→ **Stored entries**:
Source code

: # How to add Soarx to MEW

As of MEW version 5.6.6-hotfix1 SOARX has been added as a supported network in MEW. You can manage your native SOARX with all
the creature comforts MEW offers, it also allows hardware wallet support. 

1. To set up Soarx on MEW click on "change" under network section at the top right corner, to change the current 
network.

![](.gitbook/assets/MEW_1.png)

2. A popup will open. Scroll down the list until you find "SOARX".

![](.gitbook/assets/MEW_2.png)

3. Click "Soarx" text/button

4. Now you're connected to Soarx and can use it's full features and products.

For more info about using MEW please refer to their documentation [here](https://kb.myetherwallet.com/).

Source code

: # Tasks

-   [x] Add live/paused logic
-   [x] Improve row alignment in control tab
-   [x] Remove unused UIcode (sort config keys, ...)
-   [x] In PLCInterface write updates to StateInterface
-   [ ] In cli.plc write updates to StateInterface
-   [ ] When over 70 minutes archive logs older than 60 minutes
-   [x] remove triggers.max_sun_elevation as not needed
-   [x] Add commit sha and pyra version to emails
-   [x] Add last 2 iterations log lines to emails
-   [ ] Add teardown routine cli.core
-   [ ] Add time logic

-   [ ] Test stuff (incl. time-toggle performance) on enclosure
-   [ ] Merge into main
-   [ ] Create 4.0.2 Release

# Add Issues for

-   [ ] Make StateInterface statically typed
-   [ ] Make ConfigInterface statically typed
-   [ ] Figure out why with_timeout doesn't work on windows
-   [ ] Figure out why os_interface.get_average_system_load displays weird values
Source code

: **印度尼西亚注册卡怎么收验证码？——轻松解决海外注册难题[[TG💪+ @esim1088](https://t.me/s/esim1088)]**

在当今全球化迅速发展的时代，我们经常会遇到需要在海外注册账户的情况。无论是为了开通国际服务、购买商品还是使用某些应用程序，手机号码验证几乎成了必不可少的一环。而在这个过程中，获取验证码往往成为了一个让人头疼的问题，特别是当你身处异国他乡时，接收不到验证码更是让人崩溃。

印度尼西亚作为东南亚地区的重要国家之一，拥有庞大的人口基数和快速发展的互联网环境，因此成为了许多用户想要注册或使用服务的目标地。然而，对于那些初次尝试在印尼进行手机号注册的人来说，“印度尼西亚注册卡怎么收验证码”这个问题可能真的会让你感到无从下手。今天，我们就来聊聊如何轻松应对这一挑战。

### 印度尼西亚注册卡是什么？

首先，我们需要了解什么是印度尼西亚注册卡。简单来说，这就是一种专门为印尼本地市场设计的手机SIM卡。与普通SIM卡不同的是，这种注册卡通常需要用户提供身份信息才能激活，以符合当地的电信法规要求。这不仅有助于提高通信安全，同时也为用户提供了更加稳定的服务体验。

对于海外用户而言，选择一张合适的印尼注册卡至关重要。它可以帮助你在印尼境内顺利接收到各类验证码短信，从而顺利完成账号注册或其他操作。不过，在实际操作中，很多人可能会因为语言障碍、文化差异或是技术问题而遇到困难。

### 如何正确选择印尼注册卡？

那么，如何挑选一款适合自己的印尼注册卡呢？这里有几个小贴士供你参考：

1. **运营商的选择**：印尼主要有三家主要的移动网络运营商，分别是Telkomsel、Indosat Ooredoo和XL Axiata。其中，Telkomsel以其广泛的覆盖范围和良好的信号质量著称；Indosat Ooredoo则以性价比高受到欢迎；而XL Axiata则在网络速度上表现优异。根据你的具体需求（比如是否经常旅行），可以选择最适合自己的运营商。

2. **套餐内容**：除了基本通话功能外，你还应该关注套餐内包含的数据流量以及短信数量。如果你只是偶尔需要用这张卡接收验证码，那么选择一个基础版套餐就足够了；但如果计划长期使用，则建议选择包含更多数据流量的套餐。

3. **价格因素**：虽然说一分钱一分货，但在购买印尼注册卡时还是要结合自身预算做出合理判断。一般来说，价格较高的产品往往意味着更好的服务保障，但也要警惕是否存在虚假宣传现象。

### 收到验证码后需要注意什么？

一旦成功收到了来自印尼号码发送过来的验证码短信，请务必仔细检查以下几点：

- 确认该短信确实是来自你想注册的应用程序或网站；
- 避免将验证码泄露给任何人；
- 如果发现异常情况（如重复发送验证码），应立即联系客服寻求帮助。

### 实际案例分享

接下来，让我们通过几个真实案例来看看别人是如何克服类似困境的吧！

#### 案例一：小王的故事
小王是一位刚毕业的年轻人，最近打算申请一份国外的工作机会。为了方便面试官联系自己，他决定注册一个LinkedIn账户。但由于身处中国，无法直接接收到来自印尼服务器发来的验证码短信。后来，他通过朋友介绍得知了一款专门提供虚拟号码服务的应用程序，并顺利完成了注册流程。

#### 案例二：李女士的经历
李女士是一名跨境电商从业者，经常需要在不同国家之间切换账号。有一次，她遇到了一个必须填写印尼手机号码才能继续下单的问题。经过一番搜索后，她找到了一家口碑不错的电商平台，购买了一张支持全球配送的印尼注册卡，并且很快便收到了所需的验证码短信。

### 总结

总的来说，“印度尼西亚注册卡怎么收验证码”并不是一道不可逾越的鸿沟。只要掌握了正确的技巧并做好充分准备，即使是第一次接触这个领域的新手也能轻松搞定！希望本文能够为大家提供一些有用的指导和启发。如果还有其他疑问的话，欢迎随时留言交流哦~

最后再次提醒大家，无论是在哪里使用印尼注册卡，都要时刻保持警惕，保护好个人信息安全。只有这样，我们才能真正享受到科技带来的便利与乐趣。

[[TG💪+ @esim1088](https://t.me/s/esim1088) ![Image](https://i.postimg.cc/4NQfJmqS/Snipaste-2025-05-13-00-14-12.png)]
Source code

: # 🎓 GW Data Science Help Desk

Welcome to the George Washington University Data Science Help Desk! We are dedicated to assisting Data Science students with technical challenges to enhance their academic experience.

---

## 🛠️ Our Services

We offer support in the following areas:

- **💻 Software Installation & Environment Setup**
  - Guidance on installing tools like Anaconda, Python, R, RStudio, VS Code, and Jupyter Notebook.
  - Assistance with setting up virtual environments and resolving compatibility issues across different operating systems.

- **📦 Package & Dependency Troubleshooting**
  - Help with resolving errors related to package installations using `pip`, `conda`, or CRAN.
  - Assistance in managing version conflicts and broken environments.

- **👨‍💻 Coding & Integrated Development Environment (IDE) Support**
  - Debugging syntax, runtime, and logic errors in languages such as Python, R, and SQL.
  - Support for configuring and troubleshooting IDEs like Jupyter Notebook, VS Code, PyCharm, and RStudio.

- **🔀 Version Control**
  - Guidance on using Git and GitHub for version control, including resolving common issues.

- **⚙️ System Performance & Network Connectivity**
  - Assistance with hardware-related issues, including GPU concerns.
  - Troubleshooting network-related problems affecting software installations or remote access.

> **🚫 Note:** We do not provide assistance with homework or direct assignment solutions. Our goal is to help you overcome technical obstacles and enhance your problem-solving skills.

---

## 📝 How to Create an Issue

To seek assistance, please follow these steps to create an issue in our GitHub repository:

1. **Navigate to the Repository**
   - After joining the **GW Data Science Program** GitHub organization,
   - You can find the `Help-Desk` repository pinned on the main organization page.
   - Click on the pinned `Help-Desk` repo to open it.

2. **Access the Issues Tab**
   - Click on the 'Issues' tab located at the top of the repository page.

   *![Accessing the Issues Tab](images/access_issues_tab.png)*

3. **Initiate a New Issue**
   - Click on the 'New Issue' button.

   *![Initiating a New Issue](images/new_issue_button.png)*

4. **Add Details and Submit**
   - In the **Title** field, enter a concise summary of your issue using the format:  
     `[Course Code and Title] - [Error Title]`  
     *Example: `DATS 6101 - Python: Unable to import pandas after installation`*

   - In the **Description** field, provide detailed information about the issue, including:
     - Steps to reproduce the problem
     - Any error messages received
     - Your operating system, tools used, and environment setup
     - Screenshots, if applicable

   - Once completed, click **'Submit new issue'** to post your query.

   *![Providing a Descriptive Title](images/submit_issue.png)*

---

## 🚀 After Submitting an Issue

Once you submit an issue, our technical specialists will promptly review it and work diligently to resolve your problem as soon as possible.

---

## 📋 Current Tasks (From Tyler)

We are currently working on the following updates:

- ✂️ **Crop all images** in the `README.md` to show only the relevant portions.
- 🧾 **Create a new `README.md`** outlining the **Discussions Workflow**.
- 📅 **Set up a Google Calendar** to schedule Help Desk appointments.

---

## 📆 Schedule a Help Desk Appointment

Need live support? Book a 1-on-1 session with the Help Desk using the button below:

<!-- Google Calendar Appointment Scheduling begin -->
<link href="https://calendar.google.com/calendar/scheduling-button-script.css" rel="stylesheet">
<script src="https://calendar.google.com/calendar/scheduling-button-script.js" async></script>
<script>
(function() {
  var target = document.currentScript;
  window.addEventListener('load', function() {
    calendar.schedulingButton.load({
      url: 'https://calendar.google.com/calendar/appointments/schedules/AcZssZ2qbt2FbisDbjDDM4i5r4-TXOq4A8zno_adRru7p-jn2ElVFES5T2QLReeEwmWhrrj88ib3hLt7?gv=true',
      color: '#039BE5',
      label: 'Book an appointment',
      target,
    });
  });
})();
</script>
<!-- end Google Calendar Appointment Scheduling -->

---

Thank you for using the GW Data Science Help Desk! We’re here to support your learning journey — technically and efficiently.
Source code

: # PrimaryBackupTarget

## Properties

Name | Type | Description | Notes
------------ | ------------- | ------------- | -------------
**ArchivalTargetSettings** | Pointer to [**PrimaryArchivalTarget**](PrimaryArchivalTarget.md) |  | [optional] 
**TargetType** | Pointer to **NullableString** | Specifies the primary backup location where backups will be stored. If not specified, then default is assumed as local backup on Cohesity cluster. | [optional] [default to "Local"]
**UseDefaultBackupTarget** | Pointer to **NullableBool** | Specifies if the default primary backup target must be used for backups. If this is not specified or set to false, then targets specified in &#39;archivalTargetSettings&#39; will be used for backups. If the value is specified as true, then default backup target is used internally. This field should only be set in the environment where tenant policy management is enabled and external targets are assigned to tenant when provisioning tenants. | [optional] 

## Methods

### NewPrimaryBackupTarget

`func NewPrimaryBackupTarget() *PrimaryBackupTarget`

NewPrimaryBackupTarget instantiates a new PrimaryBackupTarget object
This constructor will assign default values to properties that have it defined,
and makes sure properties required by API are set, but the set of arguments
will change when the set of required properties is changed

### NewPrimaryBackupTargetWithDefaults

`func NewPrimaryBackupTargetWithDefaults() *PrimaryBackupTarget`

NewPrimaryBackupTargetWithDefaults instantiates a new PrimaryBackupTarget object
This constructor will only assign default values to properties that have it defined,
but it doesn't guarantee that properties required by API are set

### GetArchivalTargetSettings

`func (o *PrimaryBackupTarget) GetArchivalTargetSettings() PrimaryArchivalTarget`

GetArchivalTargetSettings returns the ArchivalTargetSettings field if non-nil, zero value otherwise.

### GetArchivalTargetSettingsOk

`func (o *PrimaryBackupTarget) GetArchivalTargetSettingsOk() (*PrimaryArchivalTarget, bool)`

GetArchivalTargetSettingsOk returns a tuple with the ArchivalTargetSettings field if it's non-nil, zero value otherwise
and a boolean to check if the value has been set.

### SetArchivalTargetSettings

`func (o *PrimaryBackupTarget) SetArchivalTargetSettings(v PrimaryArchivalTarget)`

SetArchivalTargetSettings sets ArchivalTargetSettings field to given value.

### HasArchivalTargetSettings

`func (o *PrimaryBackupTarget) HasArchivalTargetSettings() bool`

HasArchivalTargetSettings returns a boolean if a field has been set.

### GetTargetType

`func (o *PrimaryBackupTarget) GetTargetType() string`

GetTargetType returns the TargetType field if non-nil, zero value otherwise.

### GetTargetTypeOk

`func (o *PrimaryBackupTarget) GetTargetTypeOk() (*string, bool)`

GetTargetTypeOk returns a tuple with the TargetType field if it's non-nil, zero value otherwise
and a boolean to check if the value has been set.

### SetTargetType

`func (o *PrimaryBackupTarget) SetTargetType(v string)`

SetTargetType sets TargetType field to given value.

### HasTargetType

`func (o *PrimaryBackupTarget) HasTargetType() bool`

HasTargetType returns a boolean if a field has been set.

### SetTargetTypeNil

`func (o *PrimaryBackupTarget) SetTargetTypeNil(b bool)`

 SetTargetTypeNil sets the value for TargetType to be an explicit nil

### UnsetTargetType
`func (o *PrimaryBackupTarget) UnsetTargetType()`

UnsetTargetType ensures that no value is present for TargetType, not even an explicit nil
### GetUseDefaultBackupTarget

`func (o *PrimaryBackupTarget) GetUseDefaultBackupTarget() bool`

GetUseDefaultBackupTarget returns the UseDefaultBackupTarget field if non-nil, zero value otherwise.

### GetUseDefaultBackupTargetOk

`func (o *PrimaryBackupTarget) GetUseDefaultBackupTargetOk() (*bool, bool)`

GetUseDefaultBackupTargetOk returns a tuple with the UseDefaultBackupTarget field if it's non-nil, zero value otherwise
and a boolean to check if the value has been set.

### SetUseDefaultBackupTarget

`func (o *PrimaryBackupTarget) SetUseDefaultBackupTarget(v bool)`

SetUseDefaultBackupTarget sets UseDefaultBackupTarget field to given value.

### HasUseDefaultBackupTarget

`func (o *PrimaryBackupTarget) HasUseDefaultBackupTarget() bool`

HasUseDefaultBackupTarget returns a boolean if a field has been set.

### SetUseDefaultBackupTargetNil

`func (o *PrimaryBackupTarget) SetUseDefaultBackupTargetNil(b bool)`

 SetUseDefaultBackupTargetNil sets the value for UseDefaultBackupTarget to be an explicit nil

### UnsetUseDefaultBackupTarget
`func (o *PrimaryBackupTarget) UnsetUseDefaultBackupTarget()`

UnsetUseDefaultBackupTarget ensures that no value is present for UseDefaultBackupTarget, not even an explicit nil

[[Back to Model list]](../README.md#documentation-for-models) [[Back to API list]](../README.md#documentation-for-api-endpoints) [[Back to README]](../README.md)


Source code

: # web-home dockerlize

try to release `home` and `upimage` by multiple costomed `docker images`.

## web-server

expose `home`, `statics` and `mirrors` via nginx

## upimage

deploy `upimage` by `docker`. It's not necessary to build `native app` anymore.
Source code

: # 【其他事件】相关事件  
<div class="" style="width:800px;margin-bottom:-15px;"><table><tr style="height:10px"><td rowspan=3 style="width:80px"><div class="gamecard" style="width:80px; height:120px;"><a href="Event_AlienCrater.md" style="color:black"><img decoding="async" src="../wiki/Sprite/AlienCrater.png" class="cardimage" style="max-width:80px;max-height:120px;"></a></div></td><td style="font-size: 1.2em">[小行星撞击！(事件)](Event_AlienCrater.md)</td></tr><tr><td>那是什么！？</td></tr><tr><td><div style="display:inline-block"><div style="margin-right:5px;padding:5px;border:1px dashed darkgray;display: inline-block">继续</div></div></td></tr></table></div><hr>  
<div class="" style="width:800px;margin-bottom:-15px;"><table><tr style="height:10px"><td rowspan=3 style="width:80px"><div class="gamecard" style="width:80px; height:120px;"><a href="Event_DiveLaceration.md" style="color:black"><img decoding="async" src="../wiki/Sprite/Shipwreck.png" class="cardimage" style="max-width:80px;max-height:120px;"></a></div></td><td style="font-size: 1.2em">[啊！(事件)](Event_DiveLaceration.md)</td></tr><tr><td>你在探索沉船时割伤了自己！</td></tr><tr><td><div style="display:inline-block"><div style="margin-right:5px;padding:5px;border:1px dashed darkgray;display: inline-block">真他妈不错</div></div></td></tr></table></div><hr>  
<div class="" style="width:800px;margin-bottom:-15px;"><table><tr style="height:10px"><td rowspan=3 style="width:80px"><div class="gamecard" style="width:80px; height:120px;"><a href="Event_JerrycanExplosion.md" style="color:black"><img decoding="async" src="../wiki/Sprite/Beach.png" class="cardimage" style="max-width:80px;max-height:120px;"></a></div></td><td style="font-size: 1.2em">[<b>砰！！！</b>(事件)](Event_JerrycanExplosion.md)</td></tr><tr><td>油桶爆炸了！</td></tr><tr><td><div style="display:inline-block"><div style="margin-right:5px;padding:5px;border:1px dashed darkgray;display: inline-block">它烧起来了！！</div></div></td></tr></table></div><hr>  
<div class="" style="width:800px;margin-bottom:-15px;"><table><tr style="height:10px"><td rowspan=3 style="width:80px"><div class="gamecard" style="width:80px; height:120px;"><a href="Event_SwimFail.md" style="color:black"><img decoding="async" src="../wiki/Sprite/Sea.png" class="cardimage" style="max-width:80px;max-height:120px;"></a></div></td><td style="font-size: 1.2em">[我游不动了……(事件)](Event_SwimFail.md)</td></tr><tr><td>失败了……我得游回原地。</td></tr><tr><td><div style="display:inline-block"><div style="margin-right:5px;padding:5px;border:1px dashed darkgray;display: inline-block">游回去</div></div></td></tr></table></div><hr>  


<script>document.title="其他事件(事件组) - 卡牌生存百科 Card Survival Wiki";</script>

→ **EXERCISE**: Reproduce the lines of the entries above from the one with "(o *PrimaryBackupTarget) HasArchivalTargetSettings()" to the one with "UnsetUseDefaultBackupTarget ensures that", both included, exactly and without any other line.

→ **SOLUTION**:
`func (o *PrimaryBackupTarget) HasArchivalTargetSettings() bool`

HasArchivalTargetSettings returns a boolean if a field has been set.

### GetTargetType

`func (o *PrimaryBackupTarget) GetTargetType() string`

GetTargetType returns the TargetType field if non-nil, zero value otherwise.

### GetTargetTypeOk

`func (o *PrimaryBackupTarget) GetTargetTypeOk() (*string, bool)`

GetTargetTypeOk returns a tuple with the TargetType field if it's non-nil, zero value otherwise
and a boolean to check if the value has been set.

### SetTargetType

`func (o *PrimaryBackupTarget) SetTargetType(v string)`

SetTargetType sets TargetType field to given value.

### HasTargetType

`func (o *PrimaryBackupTarget) HasTargetType() bool`

HasTargetType returns a boolean if a field has been set.

### SetTargetTypeNil

`func (o *PrimaryBackupTarget) SetTargetTypeNil(b bool)`

 SetTargetTypeNil sets the value for TargetType to be an explicit nil

### UnsetTargetType
`func (o *PrimaryBackupTarget) UnsetTargetType()`

UnsetTargetType ensures that no value is present for TargetType, not even an explicit nil
### GetUseDefaultBackupTarget

`func (o *PrimaryBackupTarget) GetUseDefaultBackupTarget() bool`

GetUseDefaultBackupTarget returns the UseDefaultBackupTarget field if non-nil, zero value otherwise.

### GetUseDefaultBackupTargetOk

`func (o *PrimaryBackupTarget) GetUseDefaultBackupTargetOk() (*bool, bool)`

GetUseDefaultBackupTargetOk returns a tuple with the UseDefaultBackupTarget field if it's non-nil, zero value otherwise
and a boolean to check if the value has been set.

### SetUseDefaultBackupTarget

`func (o *PrimaryBackupTarget) SetUseDefaultBackupTarget(v bool)`

SetUseDefaultBackupTarget sets UseDefaultBackupTarget field to given value.

### HasUseDefaultBackupTarget

`func (o *PrimaryBackupTarget) HasUseDefaultBackupTarget() bool`

HasUseDefaultBackupTarget returns a boolean if a field has been set.

### SetUseDefaultBackupTargetNil

`func (o *PrimaryBackupTarget) SetUseDefaultBackupTargetNil(b bool)`

 SetUseDefaultBackupTargetNil sets the value for UseDefaultBackupTarget to be an explicit nil

### UnsetUseDefaultBackupTarget
`func (o *PrimaryBackupTarget) UnsetUseDefaultBackupTarget()`

UnsetUseDefaultBackupTarget ensures that no value is present for UseDefaultBackupTarget, not even an explicit nil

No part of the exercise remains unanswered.